Rgz SALON member Lyn Miller-Lachmann has been the Editor-in-Chief of MultiCultural Review; the author of the award-winning multicultural bibliography Our Family, Our Friends, Our World; the editor of Once Upon a Cuento, a collection of short stories by Latino authors; and most recently, the author of Gringolandia, a young adult novel about a refugee family living with the aftermath of the Pinochet dictatorship in Chile. The book is now in it's second print run and available for order (if you have trouble finding it, don't worry--the second run is on its way)! And don't forget to read the fascinating Cover Story for Gringolandia.
We're honored to have Lyn here as part of the rgz SALON, a feature where four of the top kidlit experts clue us in to the best YA novels they've read recently. Today, she reviews Life, After by Sarah Darer Littman (Scholastic, 2010). Incidentally, Life, After also has a great Cover Story.

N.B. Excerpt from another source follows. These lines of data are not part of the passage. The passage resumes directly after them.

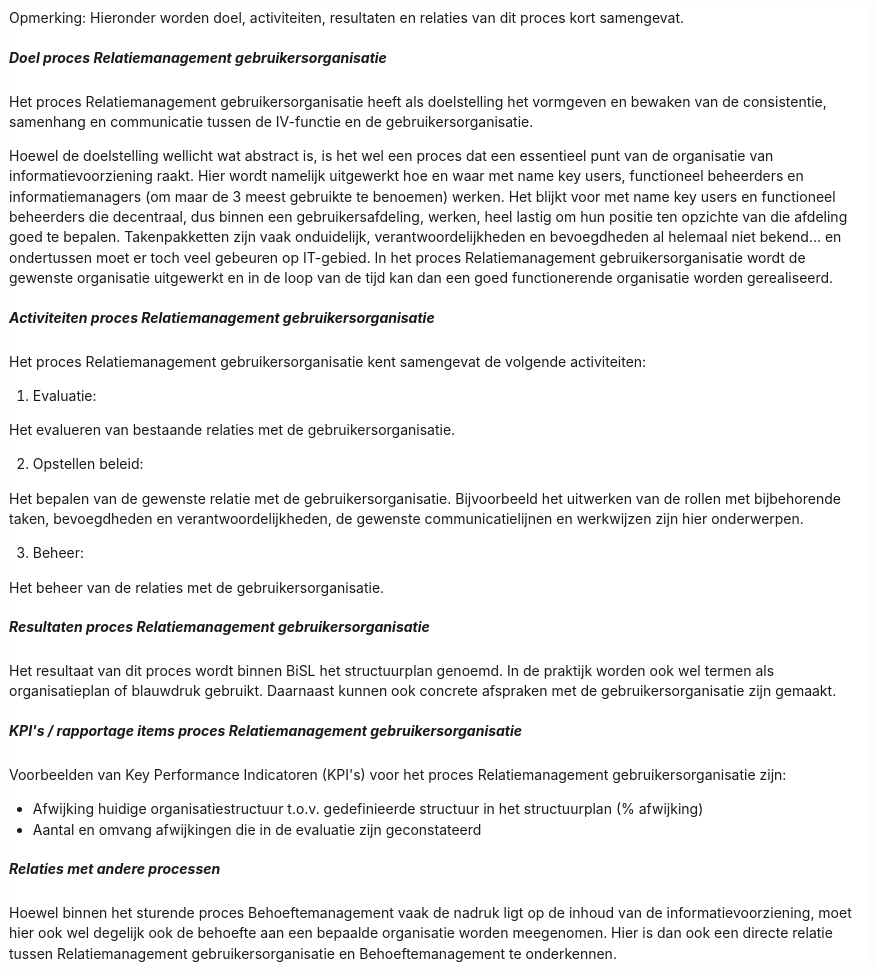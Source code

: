 Opmerking: Hieronder worden doel, activiteiten, resultaten en relaties van dit proces kort samengevat.

##### Doel proces Relatiemanagement gebruikersorganisatie

Het proces Relatiemanagement gebruikersorganisatie heeft als doelstelling het vormgeven en bewaken van de consistentie, samenhang en communicatie tussen de IV-functie en de gebruikersorganisatie.

Hoewel de doelstelling wellicht wat abstract is, is het wel een proces dat een essentieel punt van de organisatie van informatievoorziening raakt. Hier wordt namelijk uitgewerkt hoe en waar met name key users, functioneel beheerders en informatiemanagers (om maar de 3 meest gebruikte te benoemen) werken. Het blijkt voor met name key users en functioneel beheerders die decentraal, dus binnen een gebruikersafdeling, werken, heel lastig om hun positie ten opzichte van die afdeling goed te bepalen. Takenpakketten zijn vaak onduidelijk, verantwoordelijkheden en bevoegdheden al helemaal niet bekend... en ondertussen moet er toch veel gebeuren op IT-gebied. In het proces Relatiemanagement gebruikersorganisatie wordt de gewenste organisatie uitgewerkt en in de loop van de tijd kan dan een goed functionerende organisatie worden gerealiseerd.

##### Activiteiten proces Relatiemanagement gebruikersorganisatie

Het proces Relatiemanagement gebruikersorganisatie kent samengevat de volgende activiteiten:

1.  Evaluatie:

Het evalueren van bestaande relaties met de gebruikersorganisatie.

2.  Opstellen beleid:

Het bepalen van de gewenste relatie met de gebruikersorganisatie. Bijvoorbeeld het uitwerken van de rollen met bijbehorende taken, bevoegdheden en verantwoordelijkheden, de gewenste communicatielijnen en werkwijzen zijn hier onderwerpen.

3.  Beheer:

Het beheer van de relaties met de gebruikersorganisatie.

##### Resultaten proces Relatiemanagement gebruikersorganisatie

Het resultaat van dit proces wordt binnen BiSL het structuurplan genoemd. In de praktijk worden ook wel termen als organisatieplan of blauwdruk gebruikt. Daarnaast kunnen ook concrete afspraken met de gebruikersorganisatie zijn gemaakt.

##### KPI's / rapportage items proces Relatiemanagement gebruikersorganisatie

Voorbeelden van Key Performance Indicatoren (KPI's) voor het proces Relatiemanagement gebruikersorganisatie zijn:

-   Afwijking huidige organisatiestructuur t.o.v. gedefinieerde structuur in het structuurplan (% afwijking)
-   Aantal en omvang afwijkingen die in de evaluatie zijn geconstateerd

##### Relaties met andere processen

Hoewel binnen het sturende proces Behoeftemanagement vaak de nadruk ligt op de inhoud van de informatievoorziening, moet hier ook wel degelijk ook de behoefte aan een bepaalde organisatie worden meegenomen. Hier is dan ook een directe relatie tussen Relatiemanagement gebruikersorganisatie en Behoeftemanagement te onderkennen.
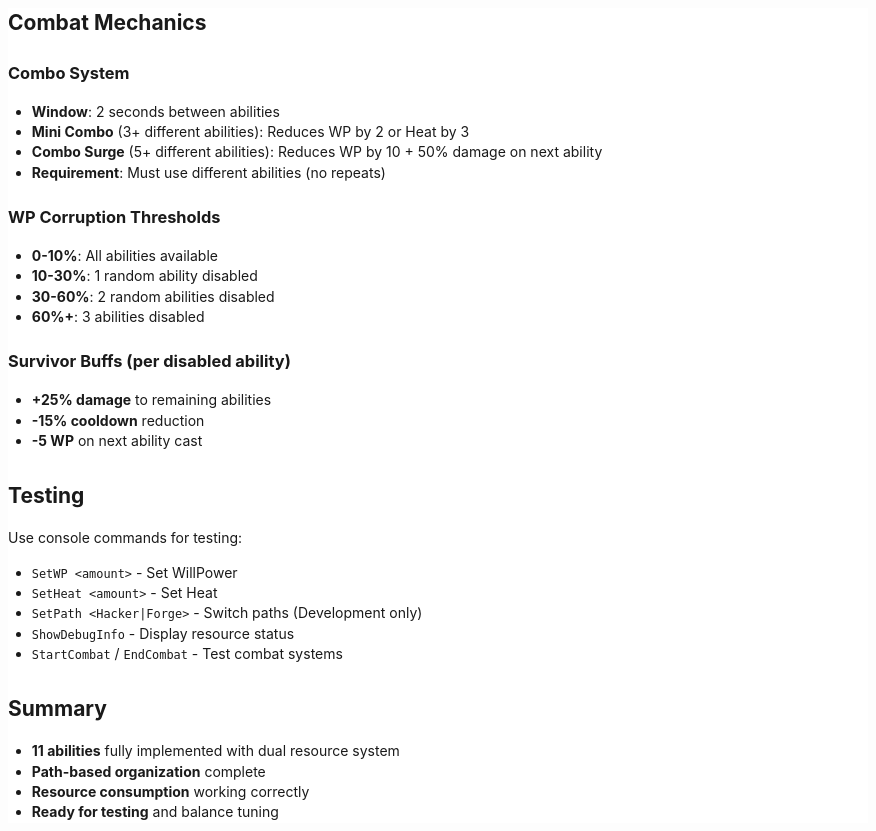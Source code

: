 ## Combat Mechanics

### Combo System
- **Window**: 2 seconds between abilities
- **Mini Combo** (3+ different abilities): Reduces WP by 2 or Heat by 3
- **Combo Surge** (5+ different abilities): Reduces WP by 10 + 50% damage on next ability
- **Requirement**: Must use different abilities (no repeats)

### WP Corruption Thresholds
- **0-10%**: All abilities available
- **10-30%**: 1 random ability disabled
- **30-60%**: 2 random abilities disabled  
- **60%+**: 3 abilities disabled

### Survivor Buffs (per disabled ability)
- **+25% damage** to remaining abilities
- **-15% cooldown** reduction
- **-5 WP** on next ability cast

## Testing
Use console commands for testing:
- `SetWP <amount>` - Set WillPower
- `SetHeat <amount>` - Set Heat  
- `SetPath <Hacker|Forge>` - Switch paths (Development only)
- `ShowDebugInfo` - Display resource status
- `StartCombat` / `EndCombat` - Test combat systems

## Summary
- **11 abilities** fully implemented with dual resource system
- **Path-based organization** complete
- **Resource consumption** working correctly
- **Ready for testing** and balance tuning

"When I went to Ground Zero several weeks after the attacks of September 11, 2001, and saw the tributes sent to New York City from all over the world, I thought of how this terrible event brought the United States into a global community that had suffered similar devastation. Here in our large, prosperous country, set apart from much of the world by two oceans, we are accustomed to feeling safe, above the turmoil that is a fact of life for most of the world’s populations, past and present. We never experienced in our homeland the devastation of two world wars, the dropping of the atomic bomb on a civilian population, the state terror visited upon the people of Chile following the 'other September 11' of 1973, and the regular terrorist bombings of buses, fast food restaurants, theaters, and nightclubs in places as disparate as Israel, India, Russia, and the Philippines.
"Through complex, realistic characters, Sarah Darer Littman makes that global connection in Life, After. Sixteen-year-old Daniela (Dani) Bensimon and her family have endured much in their native Argentina. When Dani was seven, her pregnant Aunt Sara died in the terrorist bombing of the Argentina-Israeli Mutual Aid Association (AMIA) in Buenos Aires on July 18, 1994. Then, in the financial crisis of 2001-02, her family’s clothing store went out of business. Now Dani’s father sits on the living room sofa in the throes of chronic depression, her mother endures a perilous journey to her low-wage job amid violent food riots, the electricity in their apartment has been cut off, and instead of being charity donors, the family is now charity recipients. The family’s only hope is to move to the United States, but that requires adjusting to a new language and culture and continued poverty. A classmate humiliates Dani for wearing her hand-me-down clothes, and her only lunch companion is a boy with Asperger’s Syndrome who is fascinated by world geography. Dani learns that the boy is the twin of the girl who humiliated her, and behind her anger and his secret journal that Dani rescues from a pack of bullies lies the death of their father in the 9/11 attacks the previous year.
"Littman probes the aftermath of two senseless events with depth and sensitivity, creating three memorable characters and compelling relationships between Dani and Jess and Jon Nathanson. Also effective, though at times static and repetitive, is her portrayal of Dani’s efforts to help her depressed father, who had not recovered from the death of his sister in the AMIA bombing when the failure of his business dealt a second blow. Readers learn of a little-known terrorist attack, and through Littman’s nuanced storytelling come to realize the common hurt and humanity of those who have survived the inhumanity of terrorism, whether they come from faraway lands or our hometown." -Lyn Miller-Lachmann
Here's the trailer for the book as well:
4 comments:
Thanks for posting the review today, as a way of remembering 9/11 and the many people around the world who have been touched by terrorism. And I appreciate your posting Life, After's trailer, so folks can visualize the AMIA bombing and the events in Buenos Aires that drove Dani's family to the U.S.
Yes, thanks, Melissa. And thanks for the compelling review, Lyn. We appreciate your thoughts much!
Such a timely review and a fantastic view on the story. Thanks, Lyn.